Make sure you include all the required information, IN THE REQUESTED FORMAT (below) when you submit your fossil! 

If you have a question about a possible entry, please send me a PM.

Please pay special attention to Rule #5: 

Before and After Preparation Photos must be submitted for prepped specimens NOT  found during the Month of the Contest.

In addition to keeping the contest fair, this new qualification will encourage better documentation of our spectacular past finds.

Entries will be taken until 11:59:00 PM EDT on SEPTEMBER 30, 2022

Any fossil submitted after that time, even if the topic is still open, will be deemed ineligible! 


Only entries posted with CLEAR photos and that meet the other guidelines will be placed into the Poll. 

Photos of the winning specimens may be posted to TFF's Facebook page.


Please let us know if you have any questions, and thanks for sharing more of your fossils and research this month.


Shortly after the end of the Month, separate Polls will be created for the Vertebrate and Invertebrate/Plant Find of the Month.


In addition to the fun of a contest, we also want to learn more about the fossils. 

Tell us more about your fossil, and why you think it is worthy of the honor. 

To view the Winning Fossils from past contests visit the Find Of The Month Winner's Gallery.


Now, go find your fossil, do your research, and make an entry!
Best of success to all, and good hunting!

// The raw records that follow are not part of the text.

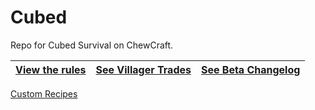 # Cubed

Repo for Cubed Survival on ChewCraft.


[View the rules](https://github.com/ChewCraft/Cubed/blob/master/rules.md) | [See Villager Trades](https://github.com/ChewCraft/Cubed/blob/master/VillagerTrades.md) | [See Beta Changelog](https://github.com/ChewCraft/Cubed/blob/master/CHANGELOG.md)
---|----|---
[Custom Recipes](https://github.com/ChewCraft/Cubed/blob/master/CustomRecipes.md)
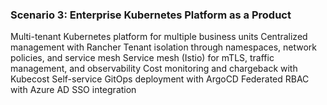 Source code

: ### Scenario 3: Enterprise Kubernetes Platform as a Product

Multi-tenant Kubernetes platform for multiple business units
Centralized management with Rancher
Tenant isolation through namespaces, network policies, and service mesh
Service mesh (Istio) for mTLS, traffic management, and observability
Cost monitoring and chargeback with Kubecost
Self-service GitOps deployment with ArgoCD
Federated RBAC with Azure AD SSO integration
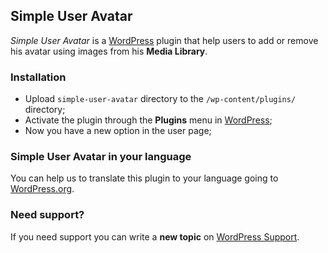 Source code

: ## Simple User Avatar

_Simple User Avatar_ is a [WordPress](https://wordpress.org) plugin that help users to add or remove his avatar using images from his <strong>Media Library</strong>.

### Installation

-   Upload `simple-user-avatar` directory to the `/wp-content/plugins/` directory;
-   Activate the plugin through the <strong>Plugins</strong> menu in [WordPress](https://wordpress.org);
-   Now you have a new option in the user page;

### Simple User Avatar in your language

You can help us to translate this plugin to your language going to [WordPress.org](https://translate.wordpress.org/projects/wp-plugins/simple-user-avatar/).

### Need support?

If you need support you can write a <strong>new topic</strong> on [WordPress Support](https://wordpress.org/support/plugin/simple-user-avatar/). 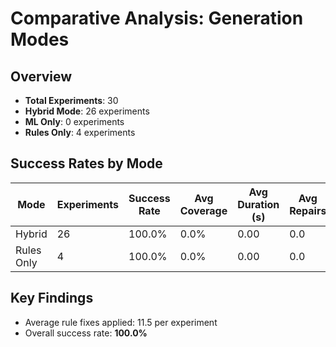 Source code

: # Comparative Analysis: Generation Modes

## Overview

- **Total Experiments**: 30
- **Hybrid Mode**: 26 experiments
- **ML Only**: 0 experiments
- **Rules Only**: 4 experiments

## Success Rates by Mode

| Mode | Experiments | Success Rate | Avg Coverage | Avg Duration (s) | Avg Repairs |
|------|-------------|--------------|--------------|------------------|-------------|
| Hybrid | 26 | 100.0% | 0.0% | 0.00 | 0.0 |
| Rules Only | 4 | 100.0% | 0.0% | 0.00 | 0.0 |

## Key Findings

- Average rule fixes applied: 11.5 per experiment
- Overall success rate: **100.0%**
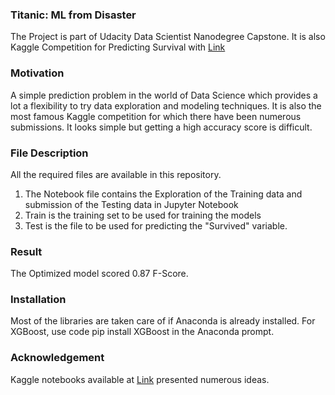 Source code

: ### Titanic: ML from Disaster
The Project is part of Udacity Data Scientist Nanodegree Capstone. It is also Kaggle Competition for Predicting Survival with 
[Link](https://www.kaggle.com/c/titanic)

### Motivation
A simple prediction problem in the world of Data Science which provides a lot a flexibility to try data exploration and modeling techniques. It is also the most famous Kaggle competition for which there have been numerous submissions. It looks simple but getting a high accuracy score is difficult.

### File Description
All the required files are available in this repository.

1. The Notebook file contains the Exploration of the Training data and submission of the Testing data in Jupyter Notebook
2. Train is the training set to be used for training the models
3. Test is the file to be used for predicting the "Survived" variable.

### Result
The Optimized model scored 0.87  F-Score.

### Installation
Most of the libraries are taken care of if Anaconda is already installed. For XGBoost, use code pip install XGBoost in the Anaconda prompt.

### Acknowledgement
Kaggle notebooks available at [Link](https://www.kaggle.com/c/titanic/notebooks) presented numerous ideas.


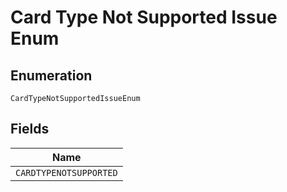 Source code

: 
# Card Type Not Supported Issue Enum

## Enumeration

`CardTypeNotSupportedIssueEnum`

## Fields

| Name |
|  --- |
| `CARDTYPENOTSUPPORTED` |

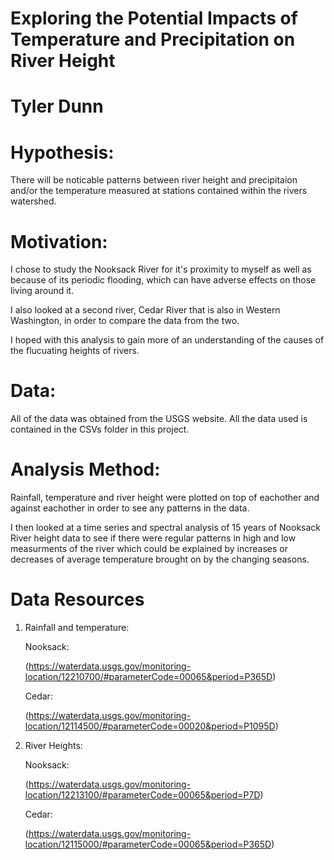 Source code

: # Exploring the Potential Impacts of Temperature and Precipitation on River Height
# Tyler Dunn

# Hypothesis:
There will be noticable patterns between river height and precipitaion and/or the temperature measured at stations contained within the rivers watershed.

# Motivation:
I chose to study the Nooksack River for it's proximity to myself as well  as because of its periodic flooding, which can have adverse effects on those living around it. 

I also looked at a second river, Cedar River that is also in Western Washington, in order to compare the data from the two. 

I hoped with this analysis to gain more of an understanding of the causes of the flucuating heights of rivers.

# Data:
All of the data was obtained from the USGS website. All the data used is contained in the CSVs folder in this project.

# Analysis Method:
Rainfall, temperature and river height were plotted on top of eachother and against eachother in order to see any patterns in the data.

I then looked at a time series and spectral analysis of 15 years of Nooksack River height data to see if there were regular patterns in high and low measurments of the river which could be explained by increases or decreases of average temperature brought on by the changing seasons.

# Data Resources
1. Rainfall and temperature:

    Nooksack:
    
    (https://waterdata.usgs.gov/monitoring-location/12210700/#parameterCode=00065&period=P365D)
    
    Cedar:
    
    (https://waterdata.usgs.gov/monitoring-location/12114500/#parameterCode=00020&period=P1095D)
 
2. River Heights:

    Nooksack:
    
    (https://waterdata.usgs.gov/monitoring-location/12213100/#parameterCode=00065&period=P7D)
    
    Cedar:
    
    (https://waterdata.usgs.gov/monitoring-location/12115000/#parameterCode=00065&period=P365D)

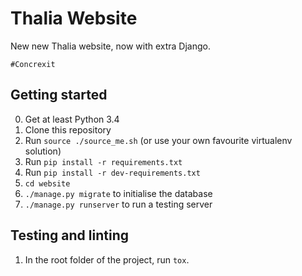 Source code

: Thalia Website
==============

New new Thalia website, now with extra Django.

    #Concrexit

Getting started
---------------

0. Get at least Python 3.4
1. Clone this repository
2. Run `source ./source_me.sh` (or use your own favourite virtualenv solution)
3. Run `pip install -r requirements.txt`
4. Run `pip install -r dev-requirements.txt`
5. `cd website`
6. `./manage.py migrate` to initialise the database
7. `./manage.py runserver` to run a testing server

Testing and linting
-------------------

1. In the root folder of the project, run `tox`.
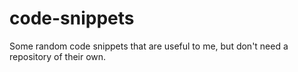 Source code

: # code-snippets
Some random code snippets that are useful to me, but don't need a repository of their own.
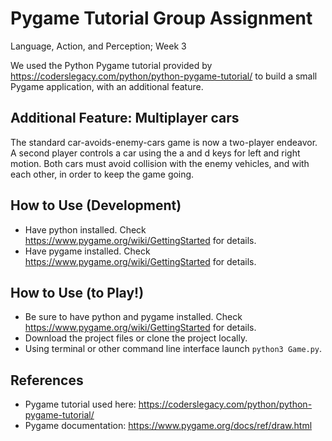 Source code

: # Pygame Tutorial Group Assignment
Language, Action, and Perception; Week 3

We used the Python Pygame tutorial provided by https://coderslegacy.com/python/python-pygame-tutorial/ to build a small Pygame application, with an additional feature.

## Additional Feature: Multiplayer cars
The standard car-avoids-enemy-cars game is now a two-player endeavor. A second player controls a car using the a and d keys for left and right motion. Both cars must avoid collision with the enemy vehicles, and with each other, in order to keep the game going.

## How to Use (Development)
- Have python installed. Check https://www.pygame.org/wiki/GettingStarted for details.
- Have pygame installed. Check https://www.pygame.org/wiki/GettingStarted for details.

## How to Use (to Play!)
- Be sure to have python and pygame installed. Check https://www.pygame.org/wiki/GettingStarted for details.
- Download the project files or clone the project locally.
- Using terminal or other command line interface launch `python3 Game.py`. 

## References
- Pygame tutorial used here: https://coderslegacy.com/python/python-pygame-tutorial/
- Pygame documentation: https://www.pygame.org/docs/ref/draw.html
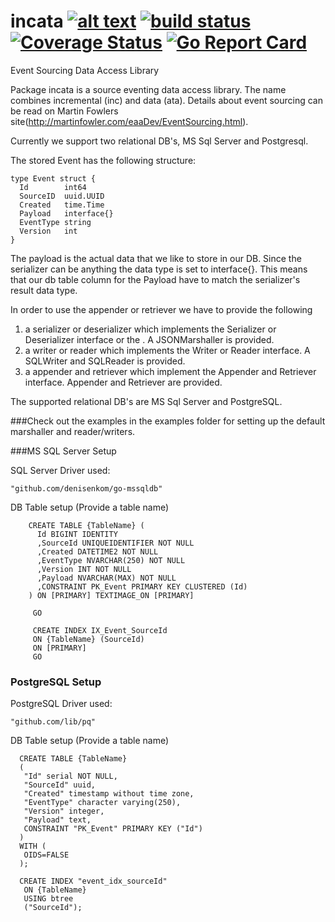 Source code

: # incata [![alt text](https://godoc.org/github.com/mantzas/incata?status.png)](https://godoc.org/github.com/mantzas/incata)&nbsp;[![build status](https://img.shields.io/travis/mantzas/incata.svg)](http://travis-ci.org/mantzas/incata)&nbsp;[![Coverage Status](https://coveralls.io/repos/github/mantzas/incata/badge.svg?branch=master)](https://coveralls.io/github/mantzas/incata?branch=master)&nbsp;[![Go Report Card](https://goreportcard.com/badge/github.com/mantzas/incata)](https://goreportcard.com/report/github.com/mantzas/incata)

Event Sourcing Data Access Library

Package incata is a source eventing data access library. The name combines incremental (inc) and data (ata).
Details about event sourcing can be read on Martin Fowlers site(http://martinfowler.com/eaaDev/EventSourcing.html).

Currently we support two relational DB's, MS Sql Server and Postgresql.

The stored Event has the following structure:

    type Event struct {
      Id        int64
      SourceID  uuid.UUID
      Created   time.Time
      Payload   interface{}
      EventType string
      Version   int
    }

The payload is the actual data that we like to store in our DB.
Since the serializer can be anything the data type is set to interface{}.
This means that our db table column for the Payload have to match the serializer's result data type.

In order to use the appender or retriever we have to provide the following

1. a serializer or deserializer which implements the Serializer or Deserializer interface or the .  A JSONMarshaller is provided.
2. a writer or reader which implements the Writer or Reader interface. A SQLWriter and SQLReader is provided.
3. a appender and retriever which implement the Appender and Retriever interface. Appender and Retriever are provided.

The supported relational DB's are MS Sql Server and PostgreSQL.

###Check out the examples in the examples folder for setting up the default marshaller and reader/writers.

###MS SQL Server Setup

 SQL Server Driver used: 
 
    "github.com/denisenkom/go-mssqldb"
    
 DB Table setup (Provide a table name)

        CREATE TABLE {TableName} (
          Id BIGINT IDENTITY
          ,SourceId UNIQUEIDENTIFIER NOT NULL
          ,Created DATETIME2 NOT NULL
          ,EventType NVARCHAR(250) NOT NULL
          ,Version INT NOT NULL
          ,Payload NVARCHAR(MAX) NOT NULL
          ,CONSTRAINT PK_Event PRIMARY KEY CLUSTERED (Id)
        ) ON [PRIMARY] TEXTIMAGE_ON [PRIMARY]

         GO

         CREATE INDEX IX_Event_SourceId
         ON {TableName} (SourceId)
         ON [PRIMARY]
         GO

### PostgreSQL Setup
         
PostgreSQL Driver used:
    
    "github.com/lib/pq" 

DB Table setup (Provide a table name)

      CREATE TABLE {TableName}
      (
       "Id" serial NOT NULL,
       "SourceId" uuid,
       "Created" timestamp without time zone,
       "EventType" character varying(250),
       "Version" integer,
       "Payload" text,
       CONSTRAINT "PK_Event" PRIMARY KEY ("Id")
      )
      WITH (
       OIDS=FALSE
      );

      CREATE INDEX "event_idx_sourceId"
       ON {TableName}
       USING btree
       ("SourceId");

Rules for The Fossil Forum's Vertebrate and Invertebrate/Plant Find of the Month Contests

  1. Find a great Vertebrate Fossil or Invertebrate/Plant Fossil! Only fossils found personally by you are allowed. NO PURCHASED FOSSILS.
  2. Post your entry in the Find of the Month topic. Use a separate post for each entry. (Only two entries per member per contest category.)
  3. Your fossil must have been found during the Month of the Contest, or Significant Preparation * of your fossil must have been completed during the Month of the Contest.
  4. You must include the Date of Discovery (when found in the contest month); or the Date of Preparation Completion and Date of Discovery (if not found in the contest month).
  5. Before and After Preparation photos must be submitted for prepped specimens not found during the Month of the Contest. Please make sure you arrange for photos if someone else is preparing your fossil find and completes the prep requirements in the contest month.
  6. You must include the Common and/or Scientific Name.
  7. You must include the Geologic Age or Geologic Formation where the fossil was found.
  8. You must include the State, Province, or region where the fossil was found.
  9. You must include CLEAR, cropped, well-lit images (maximum 4 images). If you are proud enough of your fossil to submit it for FOTM, spend some time to take good photos to show off your fossil.
  10. Play fair and honest. No bought fossils. No false claims.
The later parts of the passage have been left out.